This study investigates whether structural differences observed in circuit discovery reflect genuine variations in computational mechanisms or merely arise as “phantom specificity” due to shifts in input statistics. Focusing on a fixed literal sequence copying task, the authors extract circuits from multiple Pythia models by systematically varying input token frequencies and analyze them using causal interventions, edge-level evaluations, and cross-condition transfer tests. They find that 75 structurally distinct circuits all implement the same function, and that shared core components alone recover over 99% of performance, revealing a many-to-one mapping from structure to function. These results demonstrate that structural similarity alone is insufficient to establish mechanistic uniqueness; accurate identification of computational mechanisms requires integrating edge-level evaluation with cross-condition transfer testing.
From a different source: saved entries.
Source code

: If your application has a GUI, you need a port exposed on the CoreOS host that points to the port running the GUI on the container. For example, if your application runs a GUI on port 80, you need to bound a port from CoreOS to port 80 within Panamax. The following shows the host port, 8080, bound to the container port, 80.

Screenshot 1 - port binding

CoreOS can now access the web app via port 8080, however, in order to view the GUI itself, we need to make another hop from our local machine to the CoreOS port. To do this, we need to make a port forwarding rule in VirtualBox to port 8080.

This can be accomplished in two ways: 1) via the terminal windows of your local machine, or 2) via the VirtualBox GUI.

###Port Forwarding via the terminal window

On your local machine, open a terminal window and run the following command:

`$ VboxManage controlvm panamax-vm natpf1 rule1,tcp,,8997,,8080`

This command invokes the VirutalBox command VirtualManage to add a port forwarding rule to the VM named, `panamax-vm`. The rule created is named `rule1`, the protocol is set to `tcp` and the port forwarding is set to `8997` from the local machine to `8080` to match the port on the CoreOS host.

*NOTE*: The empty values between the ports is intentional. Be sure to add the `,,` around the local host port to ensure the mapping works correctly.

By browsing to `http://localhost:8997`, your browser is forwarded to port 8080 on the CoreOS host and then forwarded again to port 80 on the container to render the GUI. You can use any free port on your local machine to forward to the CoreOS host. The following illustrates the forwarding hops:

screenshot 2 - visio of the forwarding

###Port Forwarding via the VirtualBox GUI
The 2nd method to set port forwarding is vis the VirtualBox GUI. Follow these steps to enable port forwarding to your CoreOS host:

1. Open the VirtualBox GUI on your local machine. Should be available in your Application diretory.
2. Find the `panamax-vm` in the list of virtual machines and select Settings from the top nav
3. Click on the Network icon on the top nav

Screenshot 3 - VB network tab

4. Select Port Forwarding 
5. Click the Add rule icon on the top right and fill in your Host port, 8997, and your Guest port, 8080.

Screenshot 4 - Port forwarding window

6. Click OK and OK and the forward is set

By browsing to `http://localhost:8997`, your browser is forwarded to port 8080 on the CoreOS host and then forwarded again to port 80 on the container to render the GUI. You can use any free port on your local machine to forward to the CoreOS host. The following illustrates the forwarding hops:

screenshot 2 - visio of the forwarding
Circuit discovery methods identify subgraphs that explain specific model behaviors, and structural differences between discovered circuits are commonly interpreted as evidence of distinct mechanisms. We test this assumption by varying input statistics while holding the task fixed, and show that the resulting structural differences exhibit apparent specialization but do not correspond to functional differences, a pattern we term phantom specialization. Using Literal Sequence Copying across four token-frequency bands plus a control condition in five Pythia models (70M-1.4B), we extract 75 circuits and find that structurally distinct circuits implement the same computation: band-specific edges transfer broadly across bands, a core shared across most bands recovers at least 99% of circuit performance, and causal interchange interventions confirm that internal representations are interchangeable across frequency bands. Repeated extractions within the same frequency band further suggest that discovery algorithms sample from an equivalence class of valid subgraphs rather than recovering a unique mechanism. Standard evaluation practice obscures this pattern: source-level evaluation inflates apparent faithfulness, while edge-level evaluation reveals the many-to-one mapping from structure to function. Our results show that structural differences between circuits are not sufficient evidence for distinct mechanisms, and that exposing this requires edge-level evaluation and cross-condition transfer tests.